Where the line with "Sales value of" appears below, start writing out lines exactly, and finish with the line with "percent, respectively.", which is included; write out nothing else.
START Source material
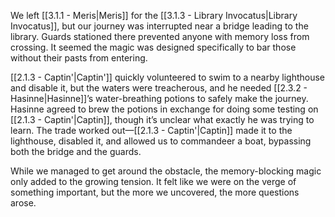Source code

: We left [[3.1.1 - Meris|Meris]] for the [[3.1.3 - Library Invocatus|Library Invocatus]], but our journey was interrupted near a bridge leading to the library. Guards stationed there prevented anyone with memory loss from crossing. It seemed the magic was designed specifically to bar those without their pasts from entering.

[[2.1.3 - Captin'|Captin']] quickly volunteered to swim to a nearby lighthouse and disable it, but the waters were treacherous, and he needed [[2.3.2 - Hasinne|Hasinne]]’s water-breathing potions to safely make the journey. Hasinne agreed to brew the potions in exchange for doing some testing on [[2.1.3 - Captin'|Captin]], though it’s unclear what exactly he was trying to learn. The trade worked out—[[2.1.3 - Captin'|Captin]] made it to the lighthouse, disabled it, and allowed us to commandeer a boat, bypassing both the bridge and the guards.

While we managed to get around the obstacle, the memory-blocking magic only added to the growing tension. It felt like we were on the verge of something important, but the more we uncovered, the more questions arose.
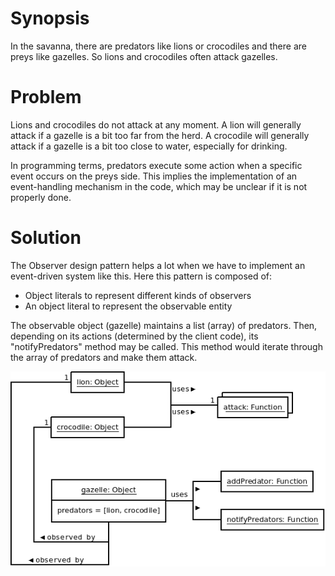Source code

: # Synopsis

In the savanna, there are predators like lions or crocodiles and there are preys like gazelles. So lions and crocodiles often attack gazelles.

# Problem

Lions and crocodiles do not attack at any moment. A lion will generally attack if a gazelle is a bit too far from the herd. A crocodile will generally attack if a gazelle is a bit too close to water, especially for drinking.

In programming terms, predators execute some action when a specific event occurs on the preys side. This implies the implementation of an event-handling mechanism in the code, which may be unclear if it is not properly done.

# Solution

The Observer design pattern helps a lot when we have to implement an event-driven system like this. Here this pattern is composed of:

  * Object literals to represent different kinds of observers
  * An object literal to represent the observable entity 

The observable object (gazelle) maintains a list (array) of predators. Then, depending on its actions (determined by the client code), its "notifyPredators" method may be called. This method would iterate through the array of predators and make them attack.

![Observer (idiomatic)](Observer.png)
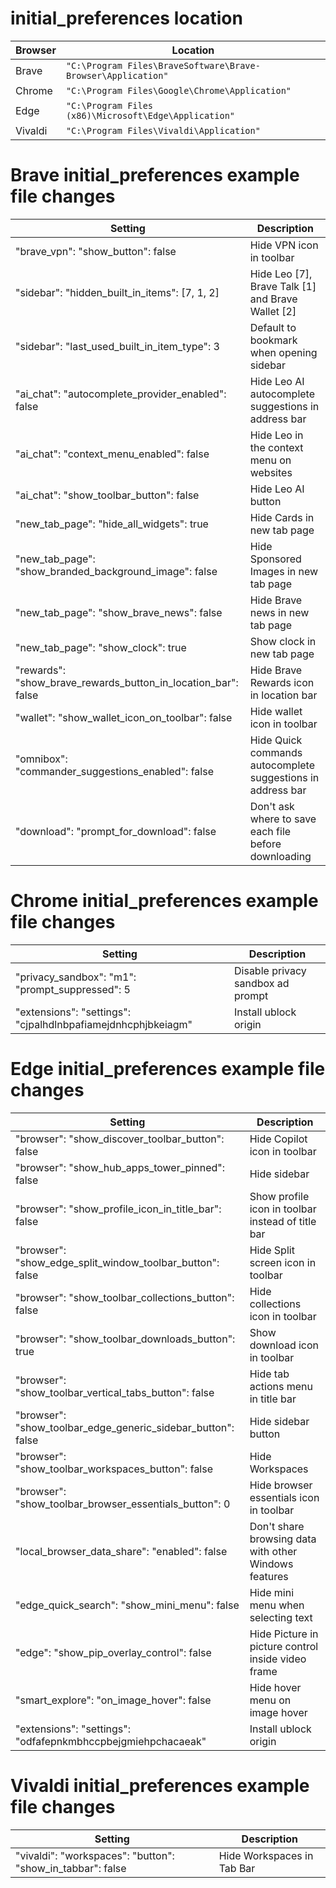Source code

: # initial_preferences location
| Browser | Location |
| --- | --- |
| Brave | `"C:\Program Files\BraveSoftware\Brave-Browser\Application"` |
| Chrome | `"C:\Program Files\Google\Chrome\Application"` |
| Edge | `"C:\Program Files (x86)\Microsoft\Edge\Application"` |
| Vivaldi | `"C:\Program Files\Vivaldi\Application"` |

# Brave initial_preferences example file changes
| Setting | Description |
| --- | --- |
| "brave_vpn": "show_button": false | Hide VPN icon in toolbar |
| "sidebar": "hidden_built_in_items": [7, 1, 2] | Hide Leo [7], Brave Talk [1] and Brave Wallet [2] |
| "sidebar": "last_used_built_in_item_type": 3 | Default to bookmark when opening sidebar |
| "ai_chat": "autocomplete_provider_enabled": false | Hide Leo AI autocomplete suggestions in address bar |
| "ai_chat": "context_menu_enabled": false | Hide Leo in the context menu on websites |
| "ai_chat": "show_toolbar_button": false | Hide Leo AI button |
| "new_tab_page": "hide_all_widgets": true | Hide Cards in new tab page |
| "new_tab_page": "show_branded_background_image": false | Hide Sponsored Images in new tab page |
| "new_tab_page": "show_brave_news": false | Hide Brave news in new tab page |
| "new_tab_page": "show_clock": true | Show clock in new tab page |
| "rewards": "show_brave_rewards_button_in_location_bar": false | Hide Brave Rewards icon in location bar |
| "wallet": "show_wallet_icon_on_toolbar": false | Hide wallet icon in toolbar |
| "omnibox": "commander_suggestions_enabled": false | Hide Quick commands autocomplete suggestions in address bar |
| "download": "prompt_for_download": false | Don't ask where to save each file before downloading |

# Chrome initial_preferences example file changes
| Setting | Description |
| --- | --- |
| "privacy_sandbox": "m1": "prompt_suppressed": 5 | Disable privacy sandbox ad prompt |
| "extensions": "settings": "cjpalhdlnbpafiamejdnhcphjbkeiagm" | Install ublock origin |

# Edge initial_preferences example file changes
| Setting | Description |
| --- | --- |
| "browser": "show_discover_toolbar_button": false | Hide Copilot icon in toolbar |
| "browser": "show_hub_apps_tower_pinned": false | Hide sidebar |
| "browser": "show_profile_icon_in_title_bar": false | Show profile icon in toolbar instead of title bar |
| "browser": "show_edge_split_window_toolbar_button": false | Hide Split screen icon in toolbar |
| "browser": "show_toolbar_collections_button": false | Hide collections icon in toolbar |
| "browser": "show_toolbar_downloads_button": true | Show download icon in toolbar |
| "browser": "show_toolbar_vertical_tabs_button": false | Hide tab actions menu in title bar |
| "browser": "show_toolbar_edge_generic_sidebar_button": false | Hide sidebar button |
| "browser": "show_toolbar_workspaces_button": false | Hide Workspaces |
| "browser": "show_toolbar_browser_essentials_button": 0 | Hide browser essentials icon in toolbar |
| "local_browser_data_share": "enabled": false | Don't share browsing data with other Windows features |
| "edge_quick_search": "show_mini_menu": false | Hide mini menu when selecting text |
| "edge": "show_pip_overlay_control": false | Hide Picture in picture control inside video frame |
| "smart_explore": "on_image_hover": false | Hide hover menu on image hover |
| "extensions": "settings": "odfafepnkmbhccpbejgmiehpchacaeak" | Install ublock origin |

# Vivaldi initial_preferences example file changes
| Setting | Description |
| --- | --- |
| "vivaldi": "workspaces": "button": "show_in_tabbar": false | Hide Workspaces in Tab Bar |
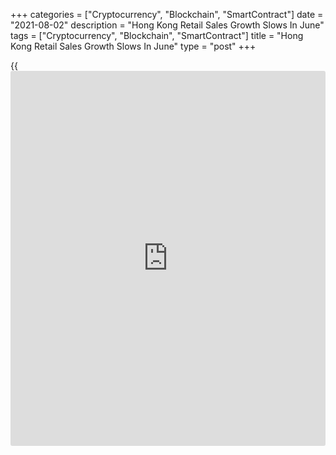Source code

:+++
categories = ["Cryptocurrency", "Blockchain", "SmartContract"]
date = "2021-08-02"
description = "Hong Kong Retail Sales Growth Slows In June"
tags = ["Cryptocurrency", "Blockchain", "SmartContract"]
title = "Hong Kong Retail Sales Growth Slows In June"
type = "post"
+++

{{<iframe id="large-banner" src="https://www.bounty.group/#slide=17.0" width="100%" height="600" scrolling="no" style="border: 0px solid rgb(216, 221, 230); border-radius: 3px;">}}

Hong Kong's retail sales grew at a softer pace in June, figures from the
Census and Statistics Department showed on Monday.

The retail sales volume rose 2.8 percent year-on-year in June, after a
7.7 percent growth in May.

The value of retail sales increased 5.8 percent annually in June, slower
than a 10.4 percent gain in the preceding month.

Sales value of jewelry, watches and clocks, and valuable gifts surged
31.8 percent annually in June. Sales of clothing, footwear and allied
products gained 15.3 percent and those of other consumer durable grew
15.7 percent.

Sales for other consumer goods and fuels rose by 12.5 percent and 5.1
percent, respectively.

"Looking ahead, the spokesman pointed out that the Consumption Voucher
Scheme will help stimulate local consumer sentiment and provide support
to the retail sector," a government spokesman said.

For comments and feedback [contact](https://www.playgroundfx.com/contact/): editorial@rtt[news](https://www.letsplayfx.com/blog/forex-news-website/).com

[Economic News][1]

 **What parts of the world are seeing the best (and worst) economic
performances lately? Click[here][2] to check out our [Econ Scorecard][2]
and find out! See up-to-the-moment [ranking](https://www.playgroundfx.com/blog/crypto-exchange-ranking/)s for the best and worst
performers in [GDP][3], [unemployment rate][4], [inflation][2] and much
more.**

   1. www.rtt[news](https://www.letsplayfx.com/blog/forex-news-website/).com/Content/EconomicNews.aspx
   2. www.rtt[news](https://www.letsplayfx.com/blog/forex-news-website/).com/economic-scorecard/world-rank/CPI/highest-performance.aspx
   3. www.rtt[news](https://www.letsplayfx.com/blog/forex-news-website/).com/economic-scorecard/world-rank/GDP/highest-performance.aspx
   4. www.rtt[news](https://www.letsplayfx.com/blog/forex-news-website/).com/economic-scorecard/world-rank/unemployment-rate/lowest-performance.aspx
END Source material
> [Reply to the task]
Sales value of jewelry, watches and clocks, and valuable gifts surged
31.8 percent annually in June. Sales of clothing, footwear and allied
products gained 15.3 percent and those of other consumer durable grew
15.7 percent.

Sales for other consumer goods and fuels rose by 12.5 percent and 5.1
percent, respectively.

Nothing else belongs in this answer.